Data Mining - Mehmed Kantardzic [78]
Model validity is a necessary but insufficient condition for the credibility and acceptability of data-mining results. If, for example, the initial objectives are incorrectly identified or the data set is improperly specified, the data-mining results expressed through the model will not be useful; however, we may still find the model valid. We can claim that we conducted an “excellent” data-mining process, but the decision makers will not accept our results and we cannot do anything about it. Therefore, we always have to keep in mind, as it has been said, that a problem correctly formulated is a problem half-solved. Albert Einstein once indicated that the correct formulation and preparation of a problem was even more crucial than its solution. The ultimate goal of a data-mining process should not be just to produce a model for a problem at hand, but to provide one that is sufficiently credible and accepted and implemented by the decision makers.
The data-mining results are validated and verified by the testing process. Model testing is demonstrating that inaccuracies exist or revealing the existence of errors in the model. We subject the model to test data or test cases to see if it functions properly. “Test failed” implies the failure of the model, not of the test. Some tests are devised to evaluate the behavioral accuracy of the model (i.e., validity), and some tests are intended to judge the accuracy of data transformation into the model (i.e., verification).

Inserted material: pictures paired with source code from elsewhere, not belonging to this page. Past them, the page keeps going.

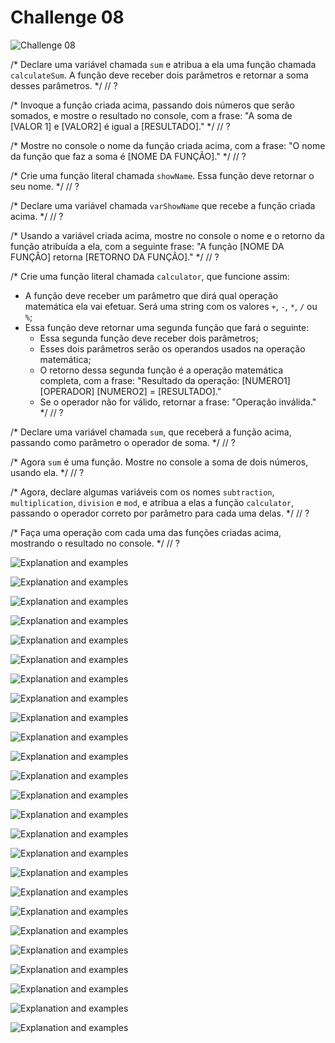 # Challenge 08

![Challenge 08](https://github.com/Clara-Pacheco/exe-curso-js-ninja/blob/main/images/Curso%20JavaScript%20Ninja%20_%20Udemy%20-%20Google%20Chrome%2026_09_2022%2008_07_15.png)


/*
Declare uma variável chamada `sum` e atribua a ela uma função chamada
`calculateSum`. A função deve receber dois parâmetros e retornar a soma
desses parâmetros.
*/
// ?

/*
Invoque a função criada acima, passando dois números que serão somados, e mostre
o resultado no console, com a frase:
"A soma de [VALOR 1] e [VALOR2] é igual a [RESULTADO]."
*/
// ?

/*
Mostre no console o nome da função criada acima, com a frase:
"O nome da função que faz a soma é [NOME DA FUNÇÃO]."
*/
// ?

/*
Crie uma função literal chamada `showName`. Essa função deve retornar o
seu nome.
*/
// ?

/*
Declare uma variável chamada `varShowName` que recebe a função criada acima.
*/
// ?

/*
Usando a variável criada acima, mostre no console o nome e o retorno da função
atribuída a ela, com a seguinte frase:
"A função [NOME DA FUNÇÃO] retorna [RETORNO DA FUNÇÃO]."
*/
// ?

/*
Crie uma função literal chamada `calculator`, que funcione assim:
- A função deve receber um parâmetro que dirá qual operação matemática ela
vai efetuar. Será uma string com os valores `+`, `-`, `*`, `/` ou `%`;
- Essa função deve retornar uma segunda função que fará o seguinte:
  - Essa segunda função deve receber dois parâmetros;
  - Esses dois parâmetros serão os operandos usados na operação matemática;
  - O retorno dessa segunda função é a operação matemática completa, com a frase:
  "Resultado da operação: [NUMERO1] [OPERADOR] [NUMERO2] = [RESULTADO]."
  - Se o operador não for válido, retornar a frase:
  "Operação inválida."
*/
// ?

/*
Declare uma variável chamada `sum`, que receberá a função acima, passando como
parâmetro o operador de soma.
*/
// ?

/*
Agora `sum` é uma função. Mostre no console a soma de dois números, usando ela.
*/
// ?

/*
Agora, declare algumas variáveis com os nomes `subtraction`, `multiplication`,
`division` e `mod`, e atribua a elas a função `calculator`, passando o operador
correto por parâmetro para cada uma delas.
*/
// ?

/*
Faça uma operação com cada uma das funções criadas acima, mostrando o resultado
no console.
*/
// ?

![Explanation and examples](https://github.com/Clara-Pacheco/exe-curso-js-ninja/blob/main/SECAO%2008-%20AULA%2008/1%20-%20Curso%20JavaScript%20Ninja%20_%20Udemy%20-%20Google%20Chrome%2026_09_2022%2007_23_34.png)

![Explanation and examples](https://github.com/Clara-Pacheco/exe-curso-js-ninja/blob/main/SECAO%2008-%20AULA%2008/2%20-%20Curso%20JavaScript%20Ninja%20_%20Udemy%20-%20Google%20Chrome%2026_09_2022%2007_54_26.png)

![Explanation and examples](https://github.com/Clara-Pacheco/exe-curso-js-ninja/blob/main/SECAO%2008-%20AULA%2008/Curso%20JavaScript%20Ninja%20_%20Udemy%20-%20Google%20Chrome%2026_09_2022%2007_24_26.png)

![Explanation and examples](https://github.com/Clara-Pacheco/exe-curso-js-ninja/blob/main/SECAO%2008-%20AULA%2008/Curso%20JavaScript%20Ninja%20_%20Udemy%20-%20Google%20Chrome%2026_09_2022%2007_24_42.png)

![Explanation and examples](https://github.com/Clara-Pacheco/exe-curso-js-ninja/blob/main/SECAO%2008-%20AULA%2008/Curso%20JavaScript%20Ninja%20_%20Udemy%20-%20Google%20Chrome%2026_09_2022%2007_25_31.png)

![Explanation and examples](https://github.com/Clara-Pacheco/exe-curso-js-ninja/blob/main/SECAO%2008-%20AULA%2008/Curso%20JavaScript%20Ninja%20_%20Udemy%20-%20Google%20Chrome%2026_09_2022%2007_28_36.png)

![Explanation and examples](https://github.com/Clara-Pacheco/exe-curso-js-ninja/blob/main/SECAO%2008-%20AULA%2008/Curso%20JavaScript%20Ninja%20_%20Udemy%20-%20Google%20Chrome%2026_09_2022%2007_32_08.png)

![Explanation and examples](https://github.com/Clara-Pacheco/exe-curso-js-ninja/blob/main/SECAO%2008-%20AULA%2008/Curso%20JavaScript%20Ninja%20_%20Udemy%20-%20Google%20Chrome%2026_09_2022%2007_32_49.png)

![Explanation and examples](https://github.com/Clara-Pacheco/exe-curso-js-ninja/blob/main/SECAO%2008-%20AULA%2008/Curso%20JavaScript%20Ninja%20_%20Udemy%20-%20Google%20Chrome%2026_09_2022%2007_33_01.png)

![Explanation and examples](https://github.com/Clara-Pacheco/exe-curso-js-ninja/blob/main/SECAO%2008-%20AULA%2008/Curso%20JavaScript%20Ninja%20_%20Udemy%20-%20Google%20Chrome%2026_09_2022%2007_35_19.png)

![Explanation and examples](https://github.com/Clara-Pacheco/exe-curso-js-ninja/blob/main/SECAO%2008-%20AULA%2008/Curso%20JavaScript%20Ninja%20_%20Udemy%20-%20Google%20Chrome%2026_09_2022%2007_37_29.png)

![Explanation and examples](https://github.com/Clara-Pacheco/exe-curso-js-ninja/blob/main/SECAO%2008-%20AULA%2008/Curso%20JavaScript%20Ninja%20_%20Udemy%20-%20Google%20Chrome%2026_09_2022%2007_37_46.png)

![Explanation and examples](https://github.com/Clara-Pacheco/exe-curso-js-ninja/blob/main/SECAO%2008-%20AULA%2008/Curso%20JavaScript%20Ninja%20_%20Udemy%20-%20Google%20Chrome%2026_09_2022%2007_38_51.png)

![Explanation and examples](https://github.com/Clara-Pacheco/exe-curso-js-ninja/blob/main/SECAO%2008-%20AULA%2008/Curso%20JavaScript%20Ninja%20_%20Udemy%20-%20Google%20Chrome%2026_09_2022%2007_38_59.png)

![Explanation and examples](https://github.com/Clara-Pacheco/exe-curso-js-ninja/blob/main/SECAO%2008-%20AULA%2008/Curso%20JavaScript%20Ninja%20_%20Udemy%20-%20Google%20Chrome%2026_09_2022%2007_39_17.png)

![Explanation and examples](https://github.com/Clara-Pacheco/exe-curso-js-ninja/blob/main/SECAO%2008-%20AULA%2008/Curso%20JavaScript%20Ninja%20_%20Udemy%20-%20Google%20Chrome%2026_09_2022%2007_42_09.png)

![Explanation and examples](https://github.com/Clara-Pacheco/exe-curso-js-ninja/blob/main/SECAO%2008-%20AULA%2008/Curso%20JavaScript%20Ninja%20_%20Udemy%20-%20Google%20Chrome%2026_09_2022%2007_43_30.png)

![Explanation and examples](https://github.com/Clara-Pacheco/exe-curso-js-ninja/blob/main/SECAO%2008-%20AULA%2008/Curso%20JavaScript%20Ninja%20_%20Udemy%20-%20Google%20Chrome%2026_09_2022%2007_44_37.png)

![Explanation and examples](https://github.com/Clara-Pacheco/exe-curso-js-ninja/blob/main/SECAO%2008-%20AULA%2008/Curso%20JavaScript%20Ninja%20_%20Udemy%20-%20Google%20Chrome%2026_09_2022%2007_45_02.png)

![Explanation and examples](https://github.com/Clara-Pacheco/exe-curso-js-ninja/blob/main/SECAO%2008-%20AULA%2008/Curso%20JavaScript%20Ninja%20_%20Udemy%20-%20Google%20Chrome%2026_09_2022%2007_46_52.png)

![Explanation and examples](https://github.com/Clara-Pacheco/exe-curso-js-ninja/blob/main/SECAO%2008-%20AULA%2008/Curso%20JavaScript%20Ninja%20_%20Udemy%20-%20Google%20Chrome%2026_09_2022%2007_56_49.png)

![Explanation and examples](https://github.com/Clara-Pacheco/exe-curso-js-ninja/blob/main/SECAO%2008-%20AULA%2008/Curso%20JavaScript%20Ninja%20_%20Udemy%20-%20Google%20Chrome%2026_09_2022%2007_57_19.png)

![Explanation and examples](https://github.com/Clara-Pacheco/exe-curso-js-ninja/blob/main/SECAO%2008-%20AULA%2008/Curso%20JavaScript%20Ninja%20_%20Udemy%20-%20Google%20Chrome%2026_09_2022%2007_57_45.png)

![Explanation and examples](https://github.com/Clara-Pacheco/exe-curso-js-ninja/blob/main/SECAO%2008-%20AULA%2008/Curso%20JavaScript%20Ninja%20_%20Udemy%20-%20Google%20Chrome%2026_09_2022%2008_00_18.png)

![Explanation and examples](https://github.com/Clara-Pacheco/exe-curso-js-ninja/blob/main/SECAO%2008-%20AULA%2008/Curso%20JavaScript%20Ninja%20_%20Udemy%20-%20Google%20Chrome%2026_09_2022%2008_01_34.png)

The objective of a model obtained through the data-mining process is to classify/predict new instances correctly. The commonly used measure of a model’s quality is predictive accuracy. Since new instances are not supposed to be seen by the model in its learning phase, we need to estimate its predictive accuracy using the true error rate. The true error rate is statistically defined as the error rate of the model on an asymptotically large number of new cases that converge to the actual population distribution. In practice, the true error rate of a data-mining model must be estimated from all the available samples, which are usually split into training and testing sets. The model is first designed using training samples, and then it is evaluated based on its performance on the test samples. In order for this error estimate to be reliable in predicting future model performance, not only should the training and the testing sets be sufficiently large, they must also be independent. This requirement of independent training and test samples is still often overlooked in practice.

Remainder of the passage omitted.